Even as polls show the race
tightening nationally and in battleground states, Obama's campaign aides
say they are encouraged by public and private surveys showing voters
growing more confident about the direction of the economy. Those trends
are behind the new 30-second spot the campaign is running in Colorado,
Iowa, Nevada and Virginia.
"Stick with this
guy," a gravelly voiced man says at the end of the commercial in a point
Obama hopes wavering voters will embrace. A second ad targeted at Ohio
voters features former astronaut and Sen. John Glenn touting Obama's
character and economic record.
Aides argue
that some voters got a psychological boost when the unemployment rate
fell below 8 percent last month for the first time since Obama's
inauguration. But the campaign says it puts more stock in economic
indicators showing an increase in consumer confidence and retail
spending, which indicate shifts in voter behavior.
Retail
sales rose 1.1 percent last month, the Commerce Department said Monday.

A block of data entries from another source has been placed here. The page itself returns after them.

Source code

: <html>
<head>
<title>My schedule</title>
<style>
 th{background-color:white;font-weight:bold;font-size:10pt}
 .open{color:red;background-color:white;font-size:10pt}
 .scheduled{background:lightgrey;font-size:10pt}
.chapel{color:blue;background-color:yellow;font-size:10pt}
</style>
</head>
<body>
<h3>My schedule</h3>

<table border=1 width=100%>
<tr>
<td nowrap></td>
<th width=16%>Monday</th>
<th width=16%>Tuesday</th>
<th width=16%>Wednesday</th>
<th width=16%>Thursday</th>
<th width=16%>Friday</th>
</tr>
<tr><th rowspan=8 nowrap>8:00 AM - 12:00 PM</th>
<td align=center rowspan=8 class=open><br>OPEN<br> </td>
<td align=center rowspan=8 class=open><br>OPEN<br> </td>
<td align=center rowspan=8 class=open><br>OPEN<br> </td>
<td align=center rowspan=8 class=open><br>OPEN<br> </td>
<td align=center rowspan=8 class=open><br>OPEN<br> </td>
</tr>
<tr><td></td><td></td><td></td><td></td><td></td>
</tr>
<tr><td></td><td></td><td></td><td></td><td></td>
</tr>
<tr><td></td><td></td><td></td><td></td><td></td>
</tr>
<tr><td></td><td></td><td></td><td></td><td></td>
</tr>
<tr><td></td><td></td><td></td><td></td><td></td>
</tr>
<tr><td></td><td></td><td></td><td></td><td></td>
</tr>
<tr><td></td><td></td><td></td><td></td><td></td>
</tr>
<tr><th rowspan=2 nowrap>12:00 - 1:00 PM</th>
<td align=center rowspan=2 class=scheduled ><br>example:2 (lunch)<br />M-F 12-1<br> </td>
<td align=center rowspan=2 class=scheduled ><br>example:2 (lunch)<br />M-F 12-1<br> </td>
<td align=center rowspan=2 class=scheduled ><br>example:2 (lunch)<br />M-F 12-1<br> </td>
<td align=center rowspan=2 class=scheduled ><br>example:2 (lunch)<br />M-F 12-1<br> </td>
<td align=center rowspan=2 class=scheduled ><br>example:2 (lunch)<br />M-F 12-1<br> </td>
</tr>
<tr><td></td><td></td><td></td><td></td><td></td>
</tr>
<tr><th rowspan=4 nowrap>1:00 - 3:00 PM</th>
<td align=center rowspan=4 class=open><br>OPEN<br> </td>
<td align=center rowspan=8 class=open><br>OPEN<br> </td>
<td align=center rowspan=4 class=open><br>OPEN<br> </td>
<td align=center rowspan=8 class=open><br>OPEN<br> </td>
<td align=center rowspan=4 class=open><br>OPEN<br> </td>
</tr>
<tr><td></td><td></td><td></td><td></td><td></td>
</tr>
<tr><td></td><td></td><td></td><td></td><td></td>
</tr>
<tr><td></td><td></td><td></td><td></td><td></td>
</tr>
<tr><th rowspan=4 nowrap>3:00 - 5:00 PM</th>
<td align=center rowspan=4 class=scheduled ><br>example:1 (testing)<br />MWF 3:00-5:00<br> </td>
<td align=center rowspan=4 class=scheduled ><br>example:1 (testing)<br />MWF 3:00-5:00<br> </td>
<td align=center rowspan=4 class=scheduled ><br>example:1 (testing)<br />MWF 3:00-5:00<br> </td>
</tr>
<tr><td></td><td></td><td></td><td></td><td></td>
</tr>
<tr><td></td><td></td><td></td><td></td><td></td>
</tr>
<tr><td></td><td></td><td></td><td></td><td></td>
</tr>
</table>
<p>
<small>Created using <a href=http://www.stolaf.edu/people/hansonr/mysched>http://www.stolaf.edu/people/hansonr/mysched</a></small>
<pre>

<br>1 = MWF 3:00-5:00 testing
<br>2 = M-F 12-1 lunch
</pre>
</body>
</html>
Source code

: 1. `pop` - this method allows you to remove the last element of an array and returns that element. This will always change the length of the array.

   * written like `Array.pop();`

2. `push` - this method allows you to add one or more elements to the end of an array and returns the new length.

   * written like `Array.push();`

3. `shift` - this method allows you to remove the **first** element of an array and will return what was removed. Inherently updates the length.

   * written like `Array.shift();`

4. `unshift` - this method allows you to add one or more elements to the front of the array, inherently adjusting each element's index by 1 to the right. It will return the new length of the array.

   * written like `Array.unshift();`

That followed a 1.2 percent increase in August, which was revised
slightly higher. Both were the largest gains since October 2010.
Still,
with millions of Americans still out of work, the campaign is trying to
walk a fine line between touting economic gains and acknowledging that
many voters are still struggling.
GOP vice
presidential nominee Paul Ryan lambasted Obama's handling of the deficit
during an appearance Monday in Ryan's home state of Wisconsin. He
pointed to a digital scoreboard his campaign set up at the far end of
Carroll University's field house that tracked the growth of the nation's
deficit in real time.
"Look at how fast those
numbers are running," Ryan said. "We know without a shred of doubt that
we have consigned the next generation to this path of debt."
He
acknowledged that Obama inherited "a tough situation" when he took
office but argued the president has only made things worse. He touted
Romney's plan to cut taxes by 20 percent across the board as the path
back to economic growth.
Obama campaign
spokeswoman Jennifer Psaki said the president would seek to run on his
economic record, not away from it, during Tuesday's debate.
"He
would be happy to spend the entire debate talking about their visions
for the middle class," Psaki told reporters gathered in Williamsburg,
Va., where Obama and his advisers were in the midst of an intense,
three-day "debate camp" at a golf resort.
Obama's
campaign, seeking to rebound from a dismal first debate, promised a
more energetic president would take the stage Tuesday at Hofstra
University in Hempstead, N.Y. Romney's team aimed to build on a
commanding opening debate that gave the Republican new life in a White
House race that had once appeared to be slipping away from him.
"The
debate was huge and we've seen our numbers move all across the
country," Romney's wife, Ann, said in an interview on Philadelphia radio
station WPHT. She talked about the larger crowds her husband has been
drawing in the aftermath of that first face-off. "That's what you call
momentum," she said.
Much of the pressure in
the coming debate will be on Obama, who aides acknowledge showed up at
the first face-off with less practice - and far less energy - than they
had wanted. Romney, who has made no secret of the huge priority his
campaign puts on the debates, practiced Monday at a hotel near his home
in Massachusetts.
Romney's advisers suggested
the Republican nominee would continue to moderate his message - in tone,
if not substance - as he did in the Oct. 3 meeting to help broaden his
appeal to the narrow slice of undecided voters. In recent days, Romney
has promised his tax plan would not benefit the wealthy, emphasized his
work with Democrats as Massachusetts governor and downplayed plans to
curtail women's abortion rights.
Ann Romney
focused on the struggles women face in her radio interview. "The numbers
don't lie and what the numbers tell us is that more women have been
hurt by this economy than men, more women are unemployed, and more women
have fallen into poverty in the last four years," she said. "We do hear
their voices."
During debate preparations,
aides are working on tailoring that message to a debate format. They're
also working on balancing aggressive tactics with the debate's town-hall
format, which often requires candidates to show a connection with
questioners from the audience.
Also Monday,
Romney's campaign announced it raised $170.4 million last month with the
Republican Party, a little behind Obama's $181 million September haul
with the Democratic Party. Romney and the GOP had been raising more
money than Obama and the Democrats by mid-summer, but that changed last
month. Both candidates are using their millions to expand campaign
offices and flood airwaves with television ads in key in the election's
final weeks.
Romney's top-flight donors are
meeting at New York's tony Waldorf Astoria hotel through Wednesday,
getting a chance to mingle with Ryan and attend strategy briefings and
policy discussions with senior Romney aides.
The
retreat appears to be a scaled-down version of a posh Park City, Utah,
gathering this summer for Romney's most generous contributors. There,
Romney officials hosted campaign updates and set ambitious fundraising
goals for the general election.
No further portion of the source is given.